At the turn of the 16th century, in Shakespeare’s lifetime, more than a third of London’s population was seeing a play every single month.
London’s playhouses had a discerning audience from all walks of life who were hungry for new plays.
The spectators had a range of seating options available.
They could choose to pay for the cheapest ticket and be a “groundling”.
Groundling tickets cost £1 in today’s money and people crowded around the stage.
The next cheapest option was to pay a bit extra and sit in the galleries.
If they wanted, they could have paid an extra penny to get a cushion to sit on. The most expensive choice was to sit on a chair on the actual stage.

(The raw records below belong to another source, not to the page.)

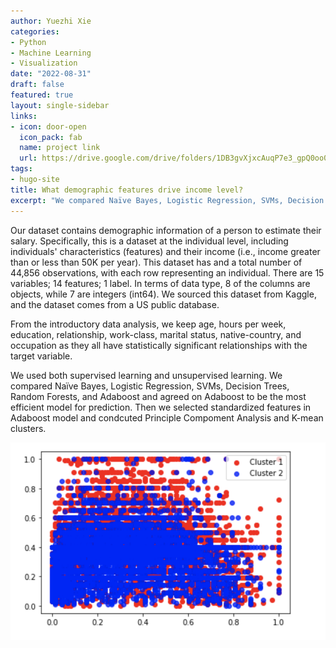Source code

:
 ```yaml
---
author: Yuezhi Xie
categories:
- Python
- Machine Learning
- Visualization
date: "2022-08-31"
draft: false
featured: true
layout: single-sidebar
links:
- icon: door-open
  icon_pack: fab
  name: project link
  url: https://drive.google.com/drive/folders/1DB3gvXjxcAuqP7e3_gpQ0oo0cmf956ai
tags:
- hugo-site
title: What demographic features drive income level?
excerpt: "We compared Naïve Bayes, Logistic Regression, SVMs, Decision Trees, Random Forests, and Adaboost and agreed on Adaboost to be the most efficient model for prediction. Then we selected standardized features in Adaboost model and conducted Principle Component Analysis and K-mean clusters."
---
```

Our dataset contains demographic information of a person to estimate their salary. Specifically, this is a dataset at the individual level, including individuals' characteristics (features) and their income (i.e., income greater than or less than 50K per year). This dataset has and a total number of 44,856 observations, with each row representing an individual. There are 15 variables; 14 features; 1 label. In terms of data type, 8 of the columns are objects, while 7 are integers (int64). We sourced this dataset from Kaggle, and the dataset comes from a US public database.

From the introductory data analysis, we keep age, hours per week, education, relationship, work-class, marital status, native-country, and occupation as they all have statistically significant relationships with the target variable.

We used both supervised learning and unsupervised learning. We compared Naïve Bayes, Logistic Regression, SVMs, Decision Trees, Random Forests, and Adaboost and agreed on Adaboost to be the most efficient model for prediction. Then we selected standardized features in Adaboost model and condcuted Principle Compoment Analysis and K-mean clusters.

![K-mean clusters](project2.png)
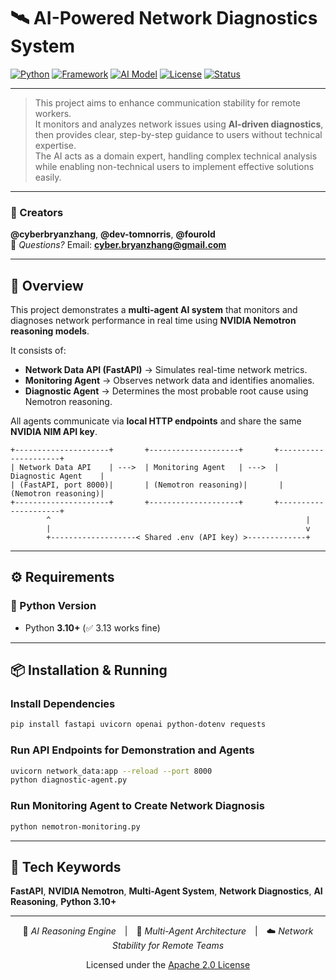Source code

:# 🛰️ AI-Powered Network Diagnostics System

[![Python](https://img.shields.io/badge/Python-3.10+-3776AB?logo=python&logoColor=white)](https://www.python.org/)
[![Framework](https://img.shields.io/badge/FastAPI-0.110+-009688?logo=fastapi&logoColor=white)](https://fastapi.tiangolo.com/)
[![AI Model](https://img.shields.io/badge/NVIDIA-Nemotron-76B900?logo=nvidia&logoColor=white)](https://developer.nvidia.com/)
[![License](https://img.shields.io/badge/License-Apache%202.0-blue.svg)](LICENSE)
[![Status](https://img.shields.io/badge/Project-Active-success)](#)

---

> This project aims to enhance communication stability for remote workers.  
> It monitors and analyzes network issues using **AI-driven diagnostics**, then provides clear, step-by-step guidance to users without technical expertise.  
> The AI acts as a domain expert, handling complex technical analysis while enabling non-technical users to implement effective solutions easily.

---

### 👥 Creators  
**@cyberbryanzhang**, **@dev-tomnorris**, **@fourold**  
📧 *Questions?* Email: **cyber.bryanzhang@gmail.com**

---

## 🧭 Overview

This project demonstrates a **multi-agent AI system** that monitors and diagnoses network performance in real time using **NVIDIA Nemotron reasoning models**.

It consists of:
- **Network Data API (FastAPI)** → Simulates real-time network metrics.  
- **Monitoring Agent** → Observes network data and identifies anomalies.  
- **Diagnostic Agent** → Determines the most probable root cause using Nemotron reasoning.  

All agents communicate via **local HTTP endpoints** and share the same **NVIDIA NIM API key**.

```
+---------------------+       +--------------------+       +---------------------+
| Network Data API    | --->  | Monitoring Agent   | --->  | Diagnostic Agent    |
| (FastAPI, port 8000)|       | (Nemotron reasoning)|       | (Nemotron reasoning)|
+---------------------+       +--------------------+       +---------------------+
        ^                                                         |
        |                                                         v
        +-------------------< Shared .env (API key) >-------------+
```

---

## ⚙️ Requirements

### 🐍 Python Version  
- Python **3.10+** (✅ 3.13 works fine)

---

## 📦 Installation & Running

### Install Dependencies
```bash
pip install fastapi uvicorn openai python-dotenv requests
```

### Run API Endpoints for Demonstration and Agents
```bash
uvicorn network_data:app --reload --port 8000
python diagnostic-agent.py
```

### Run Monitoring Agent to Create Network Diagnosis
```bash
python nemotron-monitoring.py
```

---

## 🧩 Tech Keywords
**FastAPI**, **NVIDIA Nemotron**, **Multi-Agent System**, **Network Diagnostics**, **AI Reasoning**, **Python 3.10+**

---

<div align="center">

🧠 *AI Reasoning Engine* | 🧩 *Multi-Agent Architecture* | ☁️ *Network Stability for Remote Teams*  

Licensed under the [Apache 2.0 License](LICENSE)

</div>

In contrast, today’s Eastbourne Congress or Devonshire Park Theatre tickets cost around the £15 to £20 mark, making an evening out for a couple with a family up to eighty – or even more - more pounds including a programme and refreshments, and a high percentage of an average wage.
Why does this matter?
Whilst it doesn’t for older people on healthy pensions it risks the possibility of theatre becoming the preserve of the comfortably off.
Eastbourne Theatres should consider a range of ticket prices to re-ignite the Elizabethan excitement of regular theatre-going and attracting all walks of Eastbourne life.
It could also ensure the next generation of Eastbourne theatre-goers and the very future of the theatres themselves.